Steamy windows and warmth from the pellet stove were a welcome change from the cold of their recent Bug-Out Campout. Even the Hog Trough’s alleged coffee smelled and tasted pretty good.
The test of their three-day bug-out kits and their emergency preparedness skills had been a success. Even if part of the success lay in finding out what they didn’t know and what they’d done wrong.
As they ordered up chili and chicken-fried steak, they talked about the lessons they’d learned.
First thing, though, they congratulated themselves because some of their preps had been outstanding. The Blastmatch and Saber Cut hand-operated chain-saw from their Ultimate Deluxe Survival Kit worked exactly as advertised. Their water filter was a winner. And well … one great thing about the campout had been spending time with each other.
“But,” said Thunder with a shiver of memory and just a hint of his Suthuhn Vuhginya gentlemun drawl, “It’s the little things that’ll do ya’ll in.” Like trying to sleep on the cold, cold ground without a foam pad, which leads to serious risk of hypothermia.
“Maybe Claire and Bobaloo shouldn’t have given you such a hard time about your Boy Scout and caveman skills,” Lightning sympathized, taking his hand. “If we hadn’t had Bobaloo’s ranch house to hike to, we might have frozen without some of your talents.”
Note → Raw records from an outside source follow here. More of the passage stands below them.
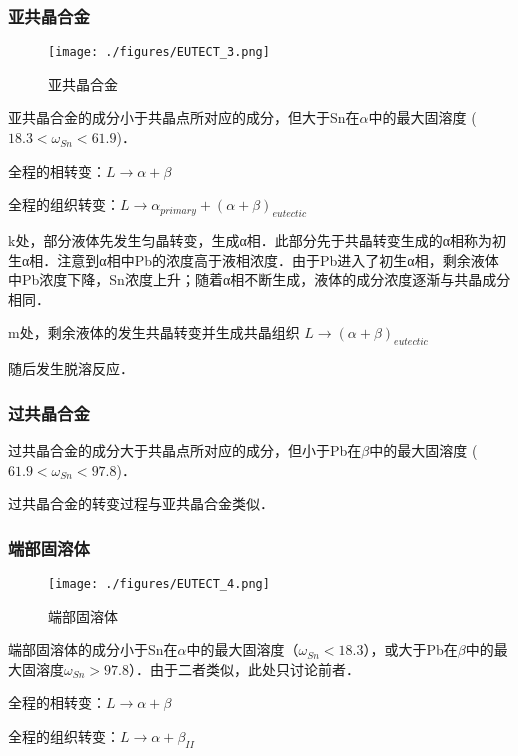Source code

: \subsubsection{亚共晶合金}
\begin{figure}[ht]
\centering
\texttt{[image: ./figures/EUTECT\_3.png]}
\caption{亚共晶合金} \label{EUTECT_fig3}
\end{figure}

亚共晶合金的成分小于共晶点所对应的成分，但大于Sn在$\alpha$中的最大固溶度 ($18.3<\omega_{Sn}<61.9$)．

全程的相转变：$L \rightarrow \alpha+\beta$

全程的组织转变：$L \rightarrow \alpha_{primary}+(\alpha+\beta)_{eutectic}$

k处，部分液体先发生匀晶转变，生成α相．此部分先于共晶转变生成的α相称为初生α相．注意到α相中Pb的浓度高于液相浓度．由于Pb进入了初生α相，剩余液体中Pb浓度下降，Sn浓度上升；随着α相不断生成，液体的成分浓度逐渐与共晶成分相同．

m处，剩余液体的发生共晶转变并生成共晶组织 $L \rightarrow (\alpha+\beta)_{eutectic}$

随后发生脱溶反应．

\subsubsection{过共晶合金}
过共晶合金的成分大于共晶点所对应的成分，但小于Pb在$\beta$中的最大固溶度 ($61.9<\omega_{Sn}<97.8$)．

过共晶合金的转变过程与亚共晶合金类似．

\subsubsection{端部固溶体}
\begin{figure}[ht]
\centering
\texttt{[image: ./figures/EUTECT\_4.png]}
\caption{端部固溶体} \label{EUTECT_fig4}
\end{figure}
端部固溶体的成分小于Sn在$\alpha$中的最大固溶度（$\omega_{Sn}<18.3$），或大于Pb在$\beta$中的最大固溶度$\omega_{Sn}>97.8$）．由于二者类似，此处只讨论前者．

全程的相转变：$L \rightarrow \alpha+\beta$

全程的组织转变：$L \rightarrow \alpha+ \beta_{II}$
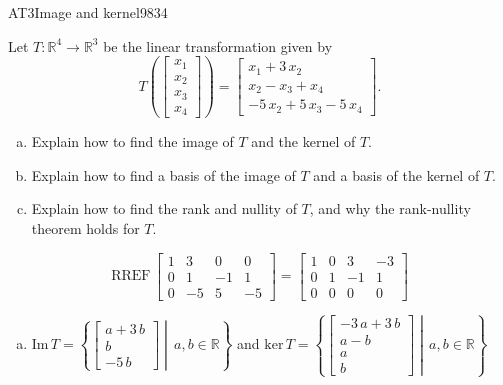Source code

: \begin{exercise}{AT3}{Image and kernel}{9834} 
\begin{exerciseStatement} 

 Let \(T:\mathbb{R}^4 \to \mathbb{R}^3\) be the linear transformation given by \[T\left( \left[\begin{array}{c}
x_{1} \\
x_{2} \\
x_{3} \\
x_{4}
\end{array}\right] \right) = \left[\begin{array}{c}
x_{1} + 3 \, x_{2} \\
x_{2} - x_{3} + x_{4} \\
-5 \, x_{2} + 5 \, x_{3} - 5 \, x_{4}
\end{array}\right].\] 

 

\begin{enumerate}[(a)]
\item Explain how to find the image of \(T\) and the kernel of \(T\).
\item Explain how to find a basis of the image of \(T\) and a basis of the kernel of \(T\).
\item Explain how to find the rank and nullity of \(T\), and why the rank-nullity theorem holds for \(T\).
\end{enumerate}

     \end{exerciseStatement}
 \begin{exerciseAnswer} 

\[\mathrm{RREF}\,\left[\begin{array}{cccc}
1 & 3 & 0 & 0 \\
0 & 1 & -1 & 1 \\
0 & -5 & 5 & -5
\end{array}\right]=\left[\begin{array}{cccc}
1 & 0 & 3 & -3 \\
0 & 1 & -1 & 1 \\
0 & 0 & 0 & 0
\end{array}\right]\]

 

\begin{enumerate}[(a)]
\item  

 \(\mathrm{Im}\,T =  \left\{ \left[\begin{array}{c}
a + 3 \, b \\
b \\
-5 \, b
\end{array}\right] \middle|\,a,b\in\mathbb{R}\right\}\) and \(\mathrm{ker}\,T = \left\{ \left[\begin{array}{c}
-3 \, a + 3 \, b \\
a - b \\
a \\
b
\end{array}\right] \middle|\,a,b\in\mathbb{R}\right\}\) 


\end{enumerate}
\end{exerciseAnswer}
\end{exercise}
True. Redundant skills and redundant materials are good. A thick bed of leaves on the floor of that debris hut Thunder wanted to build could have provided insulation from the ground, while the small size and thicker walls of the hut might have retained their body heat better than a tent.
A real woodsman could have spent the night in comfort by sleeping above a firebed and enjoying its radiance.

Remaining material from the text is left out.